WORK TASK:
Transcribe the listing precisely, entry by entry.

RAW DATA:

# # # # #

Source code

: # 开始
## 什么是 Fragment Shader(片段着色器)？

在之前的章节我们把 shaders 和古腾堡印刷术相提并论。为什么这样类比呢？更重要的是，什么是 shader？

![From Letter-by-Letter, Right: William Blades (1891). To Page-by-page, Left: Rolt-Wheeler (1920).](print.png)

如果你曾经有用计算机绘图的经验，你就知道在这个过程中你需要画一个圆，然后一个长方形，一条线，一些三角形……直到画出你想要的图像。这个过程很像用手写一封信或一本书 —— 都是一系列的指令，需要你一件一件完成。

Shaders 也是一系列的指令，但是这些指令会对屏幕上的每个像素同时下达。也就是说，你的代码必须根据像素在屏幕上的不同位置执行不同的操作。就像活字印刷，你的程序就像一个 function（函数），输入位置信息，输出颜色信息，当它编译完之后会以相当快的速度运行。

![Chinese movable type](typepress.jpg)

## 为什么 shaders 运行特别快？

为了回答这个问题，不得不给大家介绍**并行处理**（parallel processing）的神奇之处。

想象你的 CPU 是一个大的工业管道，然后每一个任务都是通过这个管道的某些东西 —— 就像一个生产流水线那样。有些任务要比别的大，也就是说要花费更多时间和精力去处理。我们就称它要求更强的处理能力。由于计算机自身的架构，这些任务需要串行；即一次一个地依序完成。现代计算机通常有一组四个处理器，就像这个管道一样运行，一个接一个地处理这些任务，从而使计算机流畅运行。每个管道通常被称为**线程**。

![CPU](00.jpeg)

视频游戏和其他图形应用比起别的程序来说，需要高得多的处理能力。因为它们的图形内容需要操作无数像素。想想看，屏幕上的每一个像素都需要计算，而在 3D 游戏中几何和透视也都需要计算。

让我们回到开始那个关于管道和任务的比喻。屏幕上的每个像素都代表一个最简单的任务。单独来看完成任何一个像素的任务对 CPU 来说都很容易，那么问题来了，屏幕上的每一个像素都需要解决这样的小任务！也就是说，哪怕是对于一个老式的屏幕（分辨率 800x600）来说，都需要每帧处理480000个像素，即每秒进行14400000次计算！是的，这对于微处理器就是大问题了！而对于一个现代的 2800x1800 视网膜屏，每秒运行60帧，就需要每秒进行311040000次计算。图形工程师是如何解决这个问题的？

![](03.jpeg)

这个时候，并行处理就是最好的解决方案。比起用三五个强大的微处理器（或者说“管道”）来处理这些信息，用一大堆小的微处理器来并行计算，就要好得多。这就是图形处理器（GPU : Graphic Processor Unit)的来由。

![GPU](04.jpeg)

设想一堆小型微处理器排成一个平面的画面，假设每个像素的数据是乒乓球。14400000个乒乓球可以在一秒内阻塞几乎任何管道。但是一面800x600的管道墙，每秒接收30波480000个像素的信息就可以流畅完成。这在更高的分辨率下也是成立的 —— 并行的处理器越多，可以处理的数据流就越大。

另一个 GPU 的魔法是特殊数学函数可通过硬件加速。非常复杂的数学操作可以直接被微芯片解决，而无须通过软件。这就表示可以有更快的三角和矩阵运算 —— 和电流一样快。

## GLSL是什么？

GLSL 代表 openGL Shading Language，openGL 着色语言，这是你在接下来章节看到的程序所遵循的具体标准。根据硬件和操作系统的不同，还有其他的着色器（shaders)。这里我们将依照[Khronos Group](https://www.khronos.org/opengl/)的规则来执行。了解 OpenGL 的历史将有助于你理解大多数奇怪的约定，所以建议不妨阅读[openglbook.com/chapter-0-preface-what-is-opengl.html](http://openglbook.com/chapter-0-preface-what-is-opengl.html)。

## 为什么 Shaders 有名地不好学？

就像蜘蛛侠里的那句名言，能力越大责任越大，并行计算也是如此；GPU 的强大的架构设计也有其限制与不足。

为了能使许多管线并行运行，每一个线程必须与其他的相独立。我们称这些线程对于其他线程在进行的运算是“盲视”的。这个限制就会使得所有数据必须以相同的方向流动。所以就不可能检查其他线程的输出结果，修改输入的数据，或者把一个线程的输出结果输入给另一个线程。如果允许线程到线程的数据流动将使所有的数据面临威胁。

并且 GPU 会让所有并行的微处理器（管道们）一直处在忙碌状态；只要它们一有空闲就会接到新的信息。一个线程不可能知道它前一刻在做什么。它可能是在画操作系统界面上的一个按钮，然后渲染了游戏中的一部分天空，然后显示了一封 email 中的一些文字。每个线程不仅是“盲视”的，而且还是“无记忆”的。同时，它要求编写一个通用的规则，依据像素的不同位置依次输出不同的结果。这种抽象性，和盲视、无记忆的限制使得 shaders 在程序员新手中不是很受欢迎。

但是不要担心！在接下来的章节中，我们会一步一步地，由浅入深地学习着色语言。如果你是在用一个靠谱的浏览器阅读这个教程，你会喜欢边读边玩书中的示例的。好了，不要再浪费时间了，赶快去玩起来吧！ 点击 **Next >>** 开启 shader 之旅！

# # # # #

SOLUTION TO THIS EXERCISE:
Source code

: # 开始
## 什么是 Fragment Shader(片段着色器)？

在之前的章节我们把 shaders 和古腾堡印刷术相提并论。为什么这样类比呢？更重要的是，什么是 shader？

![From Letter-by-Letter, Right: William Blades (1891). To Page-by-page, Left: Rolt-Wheeler (1920).](print.png)

如果你曾经有用计算机绘图的经验，你就知道在这个过程中你需要画一个圆，然后一个长方形，一条线，一些三角形……直到画出你想要的图像。这个过程很像用手写一封信或一本书 —— 都是一系列的指令，需要你一件一件完成。

Shaders 也是一系列的指令，但是这些指令会对屏幕上的每个像素同时下达。也就是说，你的代码必须根据像素在屏幕上的不同位置执行不同的操作。就像活字印刷，你的程序就像一个 function（函数），输入位置信息，输出颜色信息，当它编译完之后会以相当快的速度运行。

![Chinese movable type](typepress.jpg)

## 为什么 shaders 运行特别快？

为了回答这个问题，不得不给大家介绍**并行处理**（parallel processing）的神奇之处。

想象你的 CPU 是一个大的工业管道，然后每一个任务都是通过这个管道的某些东西 —— 就像一个生产流水线那样。有些任务要比别的大，也就是说要花费更多时间和精力去处理。我们就称它要求更强的处理能力。由于计算机自身的架构，这些任务需要串行；即一次一个地依序完成。现代计算机通常有一组四个处理器，就像这个管道一样运行，一个接一个地处理这些任务，从而使计算机流畅运行。每个管道通常被称为**线程**。

![CPU](00.jpeg)

视频游戏和其他图形应用比起别的程序来说，需要高得多的处理能力。因为它们的图形内容需要操作无数像素。想想看，屏幕上的每一个像素都需要计算，而在 3D 游戏中几何和透视也都需要计算。

让我们回到开始那个关于管道和任务的比喻。屏幕上的每个像素都代表一个最简单的任务。单独来看完成任何一个像素的任务对 CPU 来说都很容易，那么问题来了，屏幕上的每一个像素都需要解决这样的小任务！也就是说，哪怕是对于一个老式的屏幕（分辨率 800x600）来说，都需要每帧处理480000个像素，即每秒进行14400000次计算！是的，这对于微处理器就是大问题了！而对于一个现代的 2800x1800 视网膜屏，每秒运行60帧，就需要每秒进行311040000次计算。图形工程师是如何解决这个问题的？

![](03.jpeg)

这个时候，并行处理就是最好的解决方案。比起用三五个强大的微处理器（或者说“管道”）来处理这些信息，用一大堆小的微处理器来并行计算，就要好得多。这就是图形处理器（GPU : Graphic Processor Unit)的来由。

![GPU](04.jpeg)

设想一堆小型微处理器排成一个平面的画面，假设每个像素的数据是乒乓球。14400000个乒乓球可以在一秒内阻塞几乎任何管道。但是一面800x600的管道墙，每秒接收30波480000个像素的信息就可以流畅完成。这在更高的分辨率下也是成立的 —— 并行的处理器越多，可以处理的数据流就越大。

另一个 GPU 的魔法是特殊数学函数可通过硬件加速。非常复杂的数学操作可以直接被微芯片解决，而无须通过软件。这就表示可以有更快的三角和矩阵运算 —— 和电流一样快。

## GLSL是什么？

GLSL 代表 openGL Shading Language，openGL 着色语言，这是你在接下来章节看到的程序所遵循的具体标准。根据硬件和操作系统的不同，还有其他的着色器（shaders)。这里我们将依照[Khronos Group](https://www.khronos.org/opengl/)的规则来执行。了解 OpenGL 的历史将有助于你理解大多数奇怪的约定，所以建议不妨阅读[openglbook.com/chapter-0-preface-what-is-opengl.html](http://openglbook.com/chapter-0-preface-what-is-opengl.html)。

## 为什么 Shaders 有名地不好学？

就像蜘蛛侠里的那句名言，能力越大责任越大，并行计算也是如此；GPU 的强大的架构设计也有其限制与不足。

为了能使许多管线并行运行，每一个线程必须与其他的相独立。我们称这些线程对于其他线程在进行的运算是“盲视”的。这个限制就会使得所有数据必须以相同的方向流动。所以就不可能检查其他线程的输出结果，修改输入的数据，或者把一个线程的输出结果输入给另一个线程。如果允许线程到线程的数据流动将使所有的数据面临威胁。

并且 GPU 会让所有并行的微处理器（管道们）一直处在忙碌状态；只要它们一有空闲就会接到新的信息。一个线程不可能知道它前一刻在做什么。它可能是在画操作系统界面上的一个按钮，然后渲染了游戏中的一部分天空，然后显示了一封 email 中的一些文字。每个线程不仅是“盲视”的，而且还是“无记忆”的。同时，它要求编写一个通用的规则，依据像素的不同位置依次输出不同的结果。这种抽象性，和盲视、无记忆的限制使得 shaders 在程序员新手中不是很受欢迎。

但是不要担心！在接下来的章节中，我们会一步一步地，由浅入深地学习着色语言。如果你是在用一个靠谱的浏览器阅读这个教程，你会喜欢边读边玩书中的示例的。好了，不要再浪费时间了，赶快去玩起来吧！ 点击 **Next >>** 开启 shader 之旅！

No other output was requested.